Purdue Pharma’s bankruptcy filing Sunday night may not dramatically affect Summit County’s ongoing lawsuit against Big Pharma, attorneys said.
The county has engaged outside law firms to try the case, and lead counsel Hunter Shkolnik of New York-based Napoli Shkolnik, PLLC, said they’d known this was coming for a while.
Purdue Pharma, which created OxyContin and has been accused of deceptive marketing that resulted in its increased proliferation, is a defendant in Summit County’s lawsuit. Around 2,000 parties, including cities, towns and counties, have an active lawsuit against the opioid industry, according to reports.
“We knew Purdue was never going to be at the trial — they’ve made that pretty clear for a year now,” the attorney said.
The litigation continues against opioid distributors, which Shkolnik characterized as the parties most responsible for the opioid crisis. Nearly half a million people died between 1997 and 2017 in the United States from opioid overdoses, according to the Centers for Disease Control and Prevention.
More than a million opioid pills were distributed in Summit County between 2006 and 2012, enough for roughly 24 pills per year for every man, woman and child, according to a trove of data released by the Drug Enforcement Agency.
Earlier this summer, the county added 55 defendants to its suit, including Purdue Pharma and members of the family who founded the company, the Sacklers. The pharmaceutical giant is portrayed in court documents as misleading doctors about the addictiveness of OxyContin.
On Sunday, Purdue Pharma filed for bankruptcy as part of a proposed settlement.

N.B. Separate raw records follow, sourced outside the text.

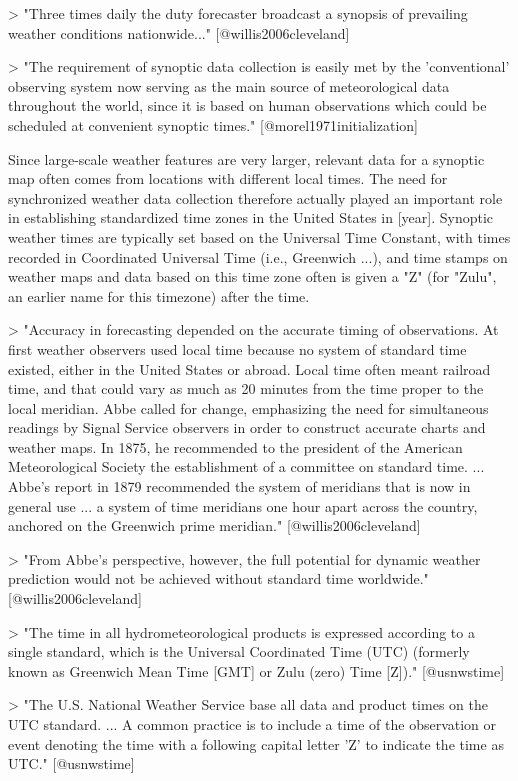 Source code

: > "Three times daily the duty forecaster broadcast a synopsis of prevailing
weather conditions nationwide..." [@willis2006cleveland]

> "The requirement of synoptic data collection is easily met by the
'conventional' observing system now serving as the main source of meteorological 
data throughout the world, since it is based on human observations which could 
be scheduled at convenient synoptic times." [@morel1971initialization]

Since large-scale weather features are very larger, relevant data for a synoptic
map often comes from locations with different local times. The need for
synchronized weather data collection therefore actually played an important role
in establishing standardized time zones in the United States in [year]. Synoptic
weather times are typically set based on the Universal Time Constant, with times
recorded in Coordinated Universal Time (i.e., Greenwich ...), and time stamps on
weather maps and data based on this time zone often is given a "Z" (for "Zulu",
an earlier name for this timezone) after the time.

> "Accuracy in forecasting depended on the accurate timing of observations. At
first weather observers used local time because no system of standard time
existed, either in the United States or abroad. Local time often meant railroad
time, and that could vary as much as 20 minutes from the time proper to the
local meridian. Abbe called for change, emphasizing the need for simultaneous
readings by Signal Service observers in order to construct accurate charts and
weather maps. In 1875, he recommended to the president of the American
Meteorological Society the establishment of a committee on standard time. ...
Abbe's report in 1879 recommended the system of meridians that is now in general
use ... a system of time meridians one hour apart across the country, anchored
on the Greenwich prime meridian." [@willis2006cleveland]

> "From Abbe's perspective, however, the full potential for dynamic weather
prediction would not be achieved without standard time worldwide."
[@willis2006cleveland]

> "The time in all hydrometeorological products is expressed according to 
a single standard, which is the Universal Coordinated Time (UTC) 
(formerly known as Greenwich Mean Time [GMT] or Zulu (zero) Time [Z])."
[@usnwstime]

> "The U.S. National Weather Service base all data and product times on the 
UTC standard. ... A common practice is to include a time of the observation 
or event denoting the time with a following capital letter 'Z' to indicate the 
time as UTC." [@usnwstime]


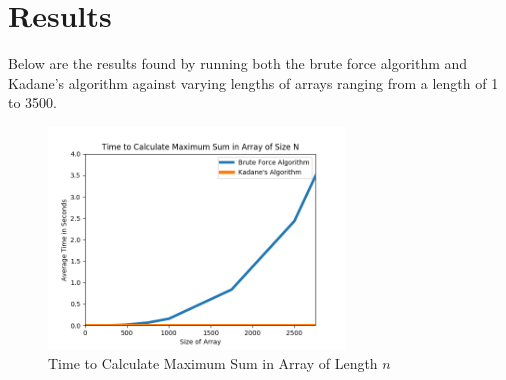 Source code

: \documentclass[10pt, letterpaper]{article}
\begin{document}
  \section{Results}

Below are the results found by running both the brute force algorithm and Kadane's algorithm against varying lengths of arrays ranging from a length of 1 to 3500.

	\begin{figure}[htbp]
		\begin{center}
			\includegraphics[width=0.70\textwidth]{python/avgTimeGraph.png}
			\caption{Time to Calculate Maximum Sum in Array of Length $n$}
			\label{fig:time-graph}
		\end{center}
	\end{figure}
\end{document}
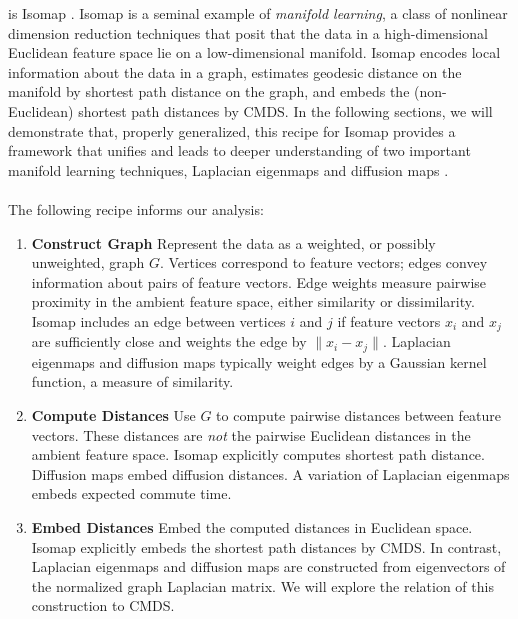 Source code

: \documentclass[10pt,twocolumn]{article}
\numberwithin{equation}{section}
\begin{document}
is Isomap
\cite{tenebaum00:_global_geomet_framew_nonlin_dimen_reduc}.
Isomap is a seminal example of {\em manifold learning},
a class of nonlinear dimension reduction techniques that posit
that the data in a high-dimensional Euclidean feature space lie on a 
low-dimensional manifold.  Isomap encodes local information about
the data in a graph, estimates geodesic distance on the manifold by 
shortest path distance on the graph, and embeds the (non-Euclidean)
shortest path distances by CMDS.
In the following sections, we will demonstrate that, properly generalized, 
this recipe for Isomap provides a framework that unifies and leads to deeper understanding of two important manifold learning techniques,
Laplacian eigenmaps \cite{belkin03:_laplac} and
diffusion maps \cite{coifman06:_diffus_maps}. \\ \\
%
\noindent
The following recipe informs our analysis:
%
\begin{enumerate}
\item {\bf Construct Graph} 
Represent the data as a weighted, or possibly unweighted,
  graph $G$. Vertices correspond to feature vectors; edges
  convey information about pairs of feature vectors. Edge
  weights measure pairwise proximity in the ambient feature space,
  either similarity or dissimilarity. Isomap includes an edge
  between vertices $i$ and $j$ if feature vectors $x_i$ and $x_j$ are
  sufficiently close and weights the
  edge by $\| x_i-x_j \|$.  Laplacian
  eigenmaps and diffusion maps typically weight edges by a Gaussian
  kernel function, a measure of similarity.
  
\item {\bf Compute Distances} Use $G$ to compute pairwise distances between
feature vectors.  These distances are {\em not}\/ the pairwise Euclidean
distances in the ambient feature space.  Isomap explicitly computes
  shortest path distance.  Diffusion maps embed diffusion
  distances.  A variation of Laplacian eigenmaps embeds expected
  commute time.
  
\item {\bf Embed Distances}  Embed the computed distances in Euclidean space.
Isomap explicitly embeds the shortest path distances by CMDS.  In contrast,
Laplacian eigenmaps and diffusion maps are constructed from
  eigenvectors of the normalized graph Laplacian matrix.  We will explore
  the relation of this construction to CMDS. 
  
\end{enumerate}
%
\noindent
\end{document}
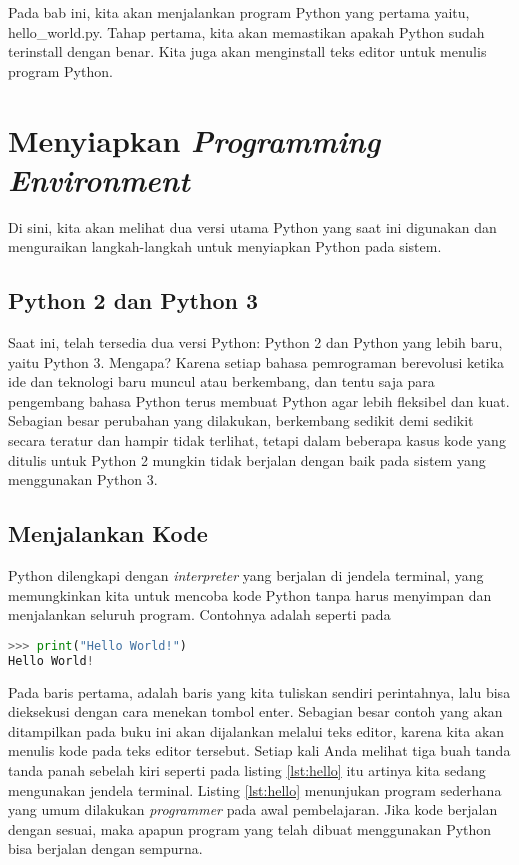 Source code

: Pada bab ini, kita akan menjalankan program Python yang pertama yaitu, hello\_world.py. Tahap pertama, kita akan memastikan apakah Python sudah terinstall dengan benar. Kita juga akan menginstall teks editor untuk menulis program Python.
\section{Menyiapkan \textit{Programming Environment}}
Di sini, kita akan melihat dua versi utama Python yang saat ini digunakan dan menguraikan langkah-langkah untuk menyiapkan Python pada sistem.
\subsection{Python 2 dan Python 3}

Saat ini, telah tersedia dua versi Python: Python 2 dan Python yang lebih baru, yaitu Python 3. Mengapa? Karena setiap bahasa pemrograman berevolusi ketika ide dan teknologi baru muncul atau berkembang, dan tentu saja para pengembang bahasa Python terus membuat Python agar lebih fleksibel dan kuat. Sebagian besar perubahan yang dilakukan, berkembang sedikit demi sedikit secara teratur dan hampir tidak terlihat, tetapi dalam beberapa kasus kode yang ditulis untuk Python 2 mungkin tidak berjalan dengan baik pada sistem yang menggunakan Python 3.
\subsection{Menjalankan Kode}

Python dilengkapi dengan \textit{interpreter} yang berjalan di jendela terminal, yang memungkinkan kita untuk mencoba kode Python tanpa harus menyimpan dan menjalankan seluruh program. Contohnya adalah seperti pada
\begin{lstlisting}[language=Python, label={lst:hello}, caption=Kode Pada Jendela Terminal]
>>> print("Hello World!")
Hello World!
\end{lstlisting}
Pada baris pertama, adalah baris yang kita tuliskan sendiri perintahnya, lalu bisa dieksekusi dengan cara menekan tombol enter. Sebagian besar contoh yang akan ditampilkan pada buku ini akan dijalankan melalui teks editor, karena kita akan menulis kode pada teks editor tersebut. Setiap kali Anda melihat tiga buah tanda tanda panah sebelah kiri seperti pada listing \ref{lst:hello} itu artinya kita sedang mengunakan jendela terminal. Listing \ref{lst:hello} menunjukan program sederhana yang umum dilakukan \textit{programmer} pada awal pembelajaran. Jika kode berjalan dengan sesuai, maka apapun program yang telah dibuat menggunakan Python bisa berjalan dengan sempurna.
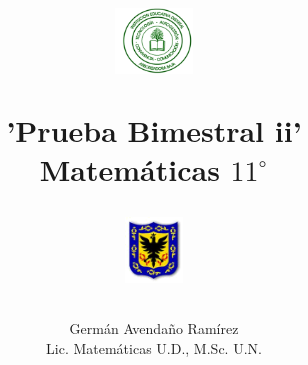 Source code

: \documentclass[10pt,letterpaper,addpoints]{exam}
\begin{document}
\title{\begin{minipage}{.2\textwidth}
        \includegraphics[height=1.75cm]{Images/logo-colegio.png}
       \end{minipage}
\begin{minipage}{.55\textwidth}
 \begin{center}
'Prueba Bimestral ii'\\Matem\'{a}ticas $11^{\circ}$
\end{center}
\end{minipage}
\begin{minipage}{.2\textwidth}
\includegraphics[height=1.75cm]{Images/logo-sed.png} 
\end{minipage}
}
\author{Germ\'{a}n Avendaño Ram\'{i}rez\\Lic. Matemáticas U.D., M.Sc. U.N.}
\date{}
\maketitle
\begin{center}
\end{center}
\vspace{0.1in}
\end{document}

The plan calls for Purdue Pharma to essentially transform into a public-benefit company by declaring bankruptcy and reforming as a different company that would continue to manufacture OxyContin but donate the proceeds to the plaintiffs in the lawsuit, according to media reports.

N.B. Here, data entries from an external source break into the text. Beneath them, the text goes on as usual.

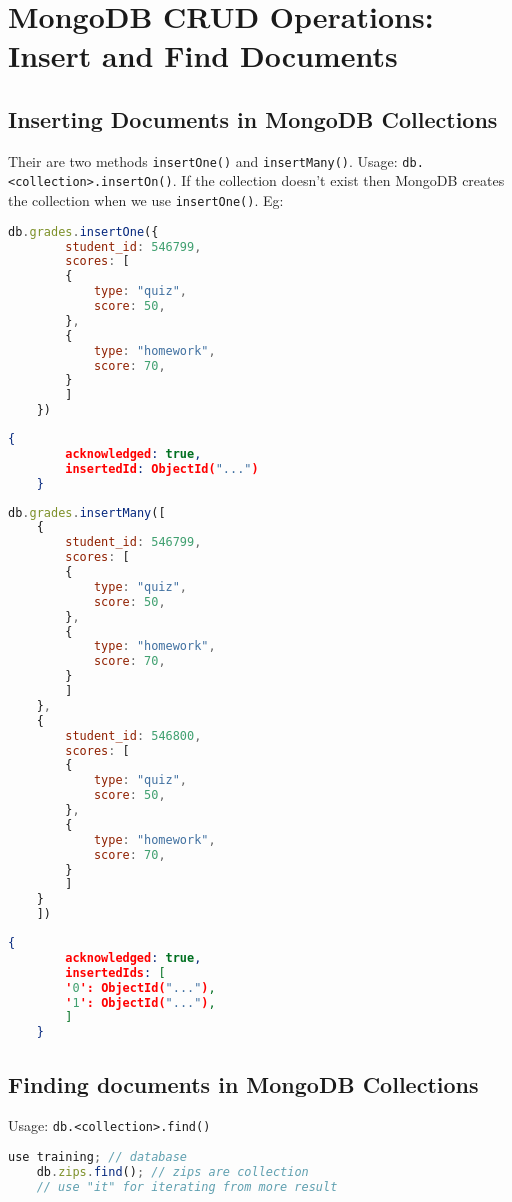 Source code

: \documentclass[../main.tex]{subfiles}
\begin{document}
\chapter{MongoDB CRUD Operations: Insert and Find Documents}
\section{Inserting Documents in MongoDB Collections}
Their are two methods 
\lstinline {insertOne()} and \lstinline {insertMany()}.
\newline
Usage: \lstinline {db.<collection>.insertOn()}.
If the collection doesn't exist then MongoDB creates the collection when we use \lstinline{insertOne()}.
Eg: 
\begin{lstlisting}[caption=insertOne using mongosh, language=JavaScript]
	db.grades.insertOne({
		student_id: 546799, 
		scores: [
		{
			type: "quiz", 
			score: 50,
		},
		{
			type: "homework", 
			score: 70,
		}
		]
	})
\end{lstlisting}

\begin{lstlisting}[caption=output of insertOne using mongosh, language=JSON]
	{
		acknowledged: true,
		insertedId: ObjectId("...")
	}
\end{lstlisting}

\begin{lstlisting}[caption=insertMany using mongosh, language=JavaScript]
	db.grades.insertMany([
	{
		student_id: 546799, 
		scores: [
		{
			type: "quiz", 
			score: 50,
		},
		{
			type: "homework", 
			score: 70,
		}
		]
	},
	{
		student_id: 546800, 
		scores: [
		{
			type: "quiz", 
			score: 50,
		},
		{
			type: "homework", 
			score: 70,
		}
		]
	}
	])
\end{lstlisting}
\begin{lstlisting}[caption=output of insertMany using mongosh, language=JSON]
	{
		acknowledged: true,
		insertedIds: [
		'0': ObjectId("..."),
		'1': ObjectId("..."),
		]
	}
\end{lstlisting}

\section{Finding documents in MongoDB Collections}
Usage: \lstinline{db.<collection>.find()}
\begin{lstlisting}[caption=find method in mongosh, language=JavaScript]
	use training; // database 
	db.zips.find(); // zips are collection 
	// use "it" for iterating from more result
\end{lstlisting}
\end{document}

The lawsuit also names pharmacy chains like CVS and Walgreens, stores like Walmart, Costco and Smith’s Food and Drug, and distributors like AmerisourceBergen, Cardinal Health and McKesson Corporation.
Shkolnik said Purdue Pharma was just one player in a very large case.

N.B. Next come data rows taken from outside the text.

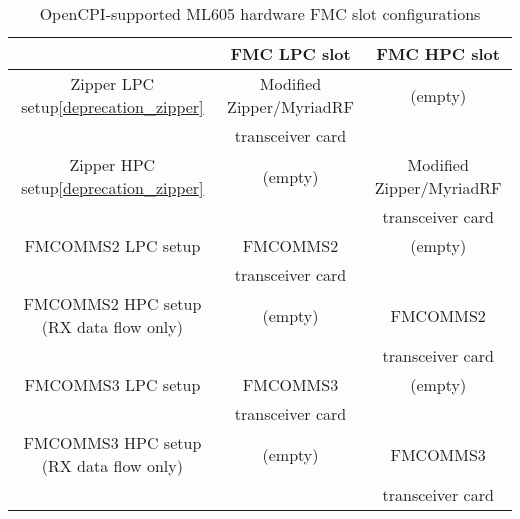 \documentclass{article}
\begin{document}
\begin{center}
        \begin{table}[!htbp]
        \centering
        \caption{OpenCPI-supported ML605 hardware FMC slot configurations}
        \label{table:supported_slots}
        \begin{tabular}{|c|c|c|}
                \cline{2-3} \hline
                 & FMC LPC slot & FMC HPC slot \\ \hline
                \multicolumn{1}{|c|}{Zipper LPC setup\ref{deprecation_zipper}} & Modified\cite{zipper_mods} Zipper/MyriadRF & (empty)\\ 
                \multicolumn{1}{|c|}{ } & transceiver card & \\ \hline
                \multicolumn{1}{|c|}{Zipper HPC setup\ref{deprecation_zipper}} & (empty) & Modified\cite{zipper_mods} Zipper/MyriadRF \\
                \multicolumn{1}{|c|}{ } & & transceiver card \\ \hline
                \multicolumn{1}{|c|}{FMCOMMS2 LPC setup} & FMCOMMS2 & (empty)\\
                \multicolumn{1}{|c|}{ } & transceiver card & \\ \hline
                \multicolumn{1}{|c|}{FMCOMMS2 HPC setup (RX data flow only)} & (empty) & FMCOMMS2 \\
                \multicolumn{1}{|c|}{ } & & transceiver card \\ \hline
                \multicolumn{1}{|c|}{FMCOMMS3 LPC setup} & FMCOMMS3 & (empty)\\
                \multicolumn{1}{|c|}{ } & transceiver card & \\ \hline
                \multicolumn{1}{|c|}{FMCOMMS3 HPC setup (RX data flow only)} & (empty) & FMCOMMS3 \\
                \multicolumn{1}{|c|}{ } & & transceiver card \\ \hline
        \end{tabular}
        \end{table}




\end{center}
\end{document}
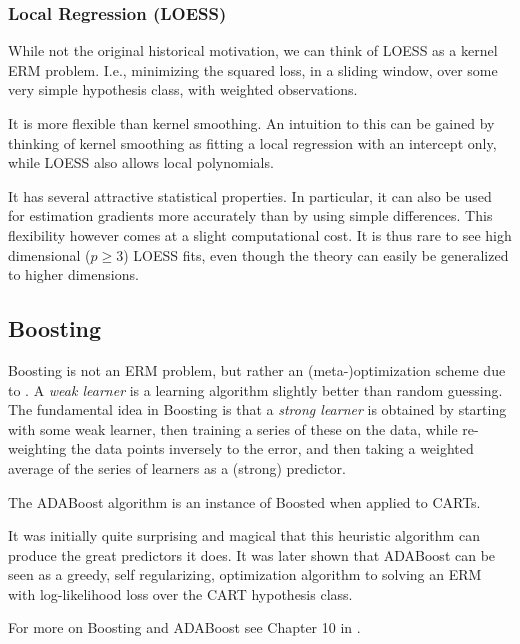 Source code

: \subsubsection{Local Regression (LOESS)}
\label{sec:loess}

While not the original historical motivation, we can think of LOESS as a kernel ERM problem. 
I.e., minimizing the squared loss, in a sliding window, over some very simple hypothesis class, with weighted observations.

It is more flexible than kernel smoothing.
An intuition to this can be gained by thinking of kernel smoothing as fitting a local regression with an intercept only, while LOESS also allows local polynomials.

It has several attractive statistical properties. In particular, it can also be used for estimation gradients more accurately than by using simple differences. 
This flexibility however comes at a slight computational cost. 
It is thus rare to see high dimensional ($p \geq 3$) LOESS fits, even though the theory can easily be generalized to higher dimensions.




\subsection{Boosting}
\label{sec:boosting}

Boosting is not an ERM problem, but rather an (meta-)optimization scheme due to \cite{schapire_strength_1990}.
A \emph{weak learner} is a learning algorithm slightly better than random guessing. 
The fundamental idea in Boosting is that a \emph{strong learner} is obtained by starting with some weak learner, then training a series of these on the data, while re-weighting the data points inversely to the error, and then taking a weighted average of the series of learners as a (strong) predictor.

The ADABoost algorithm \citep{freund_decision-theoretic_1997} is an instance of Boosted when applied to CARTs.

It was initially quite surprising and magical that this heuristic algorithm can produce the great predictors it does. 
It was later shown that ADABoost can be seen as a greedy, self regularizing, optimization algorithm to solving an ERM with log-likelihood loss \citep{friedman_additive_2000} over the CART hypothesis class.

For more on Boosting and ADABoost see Chapter 10 in \cite{hastie_elements_2003}.




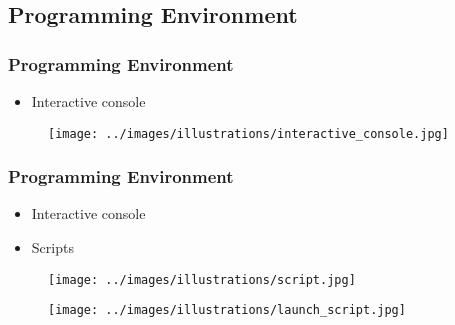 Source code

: \subsection{Programming Environment}
\begin{frame}\frametitle{Programming Environment}

   \begin{minipage}{0.4\linewidth}
      \begin{itemize}
         \item Interactive console   
      \end{itemize}
   \end{minipage}
   \begin{minipage}{0.58\linewidth}
      \begin{figure}[H]
         \texttt{[image: ../images/illustrations/interactive\_console.jpg]}
      \end{figure}
   \end{minipage}
\end{frame}



\begin{frame}\frametitle{Programming Environment}

   \begin{minipage}{0.4\linewidth}
      \begin{itemize}
         \item Interactive console   
         \item Scripts
      \end{itemize}
   \end{minipage}
   \begin{minipage}{0.58\linewidth}
      \begin{figure}[H]
         \texttt{[image: ../images/illustrations/script.jpg]}
      \end{figure}
      \begin{figure}[H]
         \texttt{[image: ../images/illustrations/launch\_script.jpg]}
      \end{figure}
   \end{minipage}
\end{frame}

“The litigation’s not ending, not at all,” Shkolnik said. “In less than four weeks I am one of the lead trial attorneys in the first (multidistrict litigation) mass trial against the other defendants — the big distributors, the big chain pharmacies.”
The county’s suit doesn’t put a price tag on the damages it seeks, but asks for compensatory and punitive damages. All of the money from a potential settlement or judgment will go back into the community, Summit County Attorney Margaret Olson has said, to be used for things like education and prevention efforts or an addiction center.
Shkolnik did not say how much money the county might receive from the proposed settlement. Since it would involve Purdue Pharma declaring bankruptcy, the payments would be determined by a bankruptcy court.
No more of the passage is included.